## Data for this task:
#####
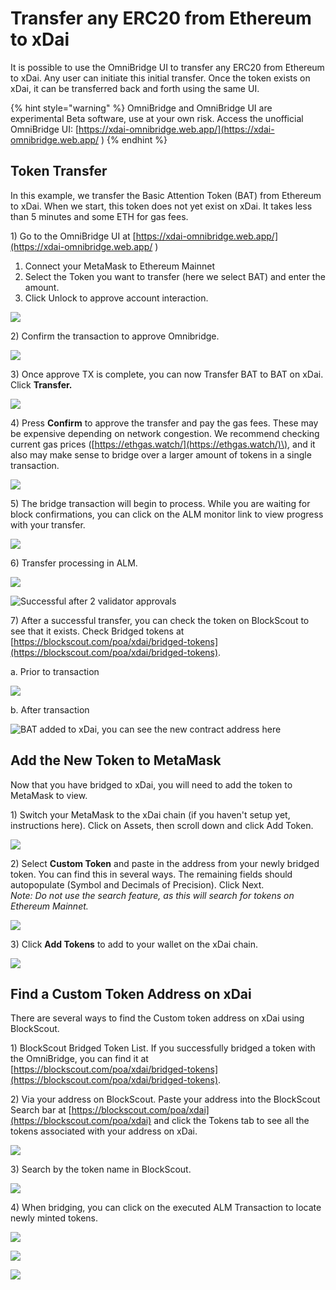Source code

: # Transfer any ERC20 from Ethereum to xDai

It is possible to use the OmniBridge UI to transfer any ERC20 from Ethereum to xDai. Any user can initiate this initial transfer. Once the token exists on xDai, it can be transferred back and forth using the same UI.

{% hint style="warning" %}
OmniBridge and OmniBridge UI are experimental Beta software, use at your own risk. Access the unofficial OmniBridge UI: [https://xdai-omnibridge.web.app/](https://xdai-omnibridge.web.app/
)
{% endhint %}

## Token Transfer

In this example, we transfer the Basic Attention Token \(BAT\) from Ethereum to xDai. When we start, this token does not yet exist on xDai. It takes less than 5 minutes and some ETH for gas fees.

1\) Go to the OmniBridge UI at [https://xdai-omnibridge.web.app/](https://xdai-omnibridge.web.app/
)

1. Connect your MetaMask to Ethereum Mainnet
2. Select the Token you want to transfer \(here we select BAT\) and enter the amount.
3. Click Unlock to approve account interaction.

![](../../../.gitbook/assets/omni1.jpg)

2\) Confirm the transaction to approve Omnibridge.

![](../../../.gitbook/assets/omni2.jpg)

3\) Once approve TX is complete, you can now Transfer BAT to BAT on xDai. Click **Transfer.**

![](../../../.gitbook/assets/omni3.jpg)

4\) Press **Confirm** to approve the transfer and pay the gas fees. These may be expensive depending on network congestion. We recommend checking current gas prices \([https://ethgas.watch/](https://ethgas.watch/)\), and it also may make sense to bridge over a larger amount of tokens in a single transaction.

![](../../../.gitbook/assets/omni4.jpg)

5\) The bridge transaction will begin to process. While you are waiting for block confirmations, you can click on the ALM monitor link to view progress with your transfer.

![](../../../.gitbook/assets/omni5.jpg)

6\) Transfer processing in ALM.

![](../../../.gitbook/assets/omni6a.jpg)

![Successful after 2 validator approvals](../../../.gitbook/assets/omni6b.jpg)

7\) After a successful transfer, you can check the token on BlockScout to see that it exists. Check Bridged tokens at [https://blockscout.com/poa/xdai/bridged-tokens](https://blockscout.com/poa/xdai/bridged-tokens).

a. Prior to transaction

![](../../../.gitbook/assets/bridge1%20%281%29.jpg)

b. After transaction

![BAT added to xDai, you can see the new contract address here](../../../.gitbook/assets/bridge2.jpg)

## Add the New Token to MetaMask

Now that you have bridged to xDai, you will need to add the token to MetaMask to view.

1\) Switch your MetaMask to the xDai chain \(if you haven't setup yet, instructions here\). Click on Assets,  then scroll down and click Add Token.

![](../../../.gitbook/assets/mmx1%20%281%29.jpg)

2\) Select **Custom Token** and paste in the address from your newly bridged token. You can find this in several ways. The remaining fields should autopopulate \(Symbol and Decimals of Precision\). Click Next.    
_Note: Do not use the search feature, as this will search for tokens on Ethereum Mainnet._

![](../../../.gitbook/assets/mmx2.jpg)

3\) Click **Add Tokens** to add to your wallet on the xDai chain.

![](../../../.gitbook/assets/mmx3.jpg)

## Find a Custom Token Address on xDai

There are several ways to find the Custom token address on xDai using BlockScout.

1\) BlockScout Bridged Token List. If you successfully bridged a token with the OmniBridge, you can find it at [https://blockscout.com/poa/xdai/bridged-tokens](https://blockscout.com/poa/xdai/bridged-tokens).

2\) Via your address on BlockScout. Paste your address into the BlockScout Search bar at [https://blockscout.com/poa/xdai](https://blockscout.com/poa/xdai) and click the Tokens tab to see all the tokens associated with your address on xDai.

![](../../../.gitbook/assets/blockscout-search.jpg)

3\) Search by the token name in BlockScout.

![](../../../.gitbook/assets/search.jpg)

4\) When bridging, you can click on the executed ALM Transaction to locate newly minted tokens.

![](../../../.gitbook/assets/alm1.jpg)

![](../../../.gitbook/assets/alm2.jpg)

![](../../../.gitbook/assets/alm3.jpg)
#####
## Task goal:
When you reproduce the entries above, keep every word exactly and leave out each picture.

## Worked solution:
Source code

: # Transfer any ERC20 from Ethereum to xDai

It is possible to use the OmniBridge UI to transfer any ERC20 from Ethereum to xDai. Any user can initiate this initial transfer. Once the token exists on xDai, it can be transferred back and forth using the same UI.

{% hint style="warning" %}
OmniBridge and OmniBridge UI are experimental Beta software, use at your own risk. Access the unofficial OmniBridge UI: [https://xdai-omnibridge.web.app/](https://xdai-omnibridge.web.app/
)
{% endhint %}

## Token Transfer

In this example, we transfer the Basic Attention Token \(BAT\) from Ethereum to xDai. When we start, this token does not yet exist on xDai. It takes less than 5 minutes and some ETH for gas fees.

1\) Go to the OmniBridge UI at [https://xdai-omnibridge.web.app/](https://xdai-omnibridge.web.app/
)

1. Connect your MetaMask to Ethereum Mainnet
2. Select the Token you want to transfer \(here we select BAT\) and enter the amount.
3. Click Unlock to approve account interaction.

![](../../../.gitbook/assets/omni1.jpg)

2\) Confirm the transaction to approve Omnibridge.

![](../../../.gitbook/assets/omni2.jpg)

3\) Once approve TX is complete, you can now Transfer BAT to BAT on xDai. Click **Transfer.**

![](../../../.gitbook/assets/omni3.jpg)

4\) Press **Confirm** to approve the transfer and pay the gas fees. These may be expensive depending on network congestion. We recommend checking current gas prices \([https://ethgas.watch/](https://ethgas.watch/)\), and it also may make sense to bridge over a larger amount of tokens in a single transaction.

![](../../../.gitbook/assets/omni4.jpg)

5\) The bridge transaction will begin to process. While you are waiting for block confirmations, you can click on the ALM monitor link to view progress with your transfer.

![](../../../.gitbook/assets/omni5.jpg)

6\) Transfer processing in ALM.

![](../../../.gitbook/assets/omni6a.jpg)

![Successful after 2 validator approvals](../../../.gitbook/assets/omni6b.jpg)

7\) After a successful transfer, you can check the token on BlockScout to see that it exists. Check Bridged tokens at [https://blockscout.com/poa/xdai/bridged-tokens](https://blockscout.com/poa/xdai/bridged-tokens).

a. Prior to transaction

![](../../../.gitbook/assets/bridge1%20%281%29.jpg)

b. After transaction

![BAT added to xDai, you can see the new contract address here](../../../.gitbook/assets/bridge2.jpg)

## Add the New Token to MetaMask

Now that you have bridged to xDai, you will need to add the token to MetaMask to view.

1\) Switch your MetaMask to the xDai chain \(if you haven't setup yet, instructions here\). Click on Assets,  then scroll down and click Add Token.

![](../../../.gitbook/assets/mmx1%20%281%29.jpg)

2\) Select **Custom Token** and paste in the address from your newly bridged token. You can find this in several ways. The remaining fields should autopopulate \(Symbol and Decimals of Precision\). Click Next.    
_Note: Do not use the search feature, as this will search for tokens on Ethereum Mainnet._

![](../../../.gitbook/assets/mmx2.jpg)

3\) Click **Add Tokens** to add to your wallet on the xDai chain.

![](../../../.gitbook/assets/mmx3.jpg)

## Find a Custom Token Address on xDai

There are several ways to find the Custom token address on xDai using BlockScout.

1\) BlockScout Bridged Token List. If you successfully bridged a token with the OmniBridge, you can find it at [https://blockscout.com/poa/xdai/bridged-tokens](https://blockscout.com/poa/xdai/bridged-tokens).

2\) Via your address on BlockScout. Paste your address into the BlockScout Search bar at [https://blockscout.com/poa/xdai](https://blockscout.com/poa/xdai) and click the Tokens tab to see all the tokens associated with your address on xDai.

![](../../../.gitbook/assets/blockscout-search.jpg)

3\) Search by the token name in BlockScout.

![](../../../.gitbook/assets/search.jpg)

4\) When bridging, you can click on the executed ALM Transaction to locate newly minted tokens.

![](../../../.gitbook/assets/alm1.jpg)

![](../../../.gitbook/assets/alm2.jpg)

![](../../../.gitbook/assets/alm3.jpg)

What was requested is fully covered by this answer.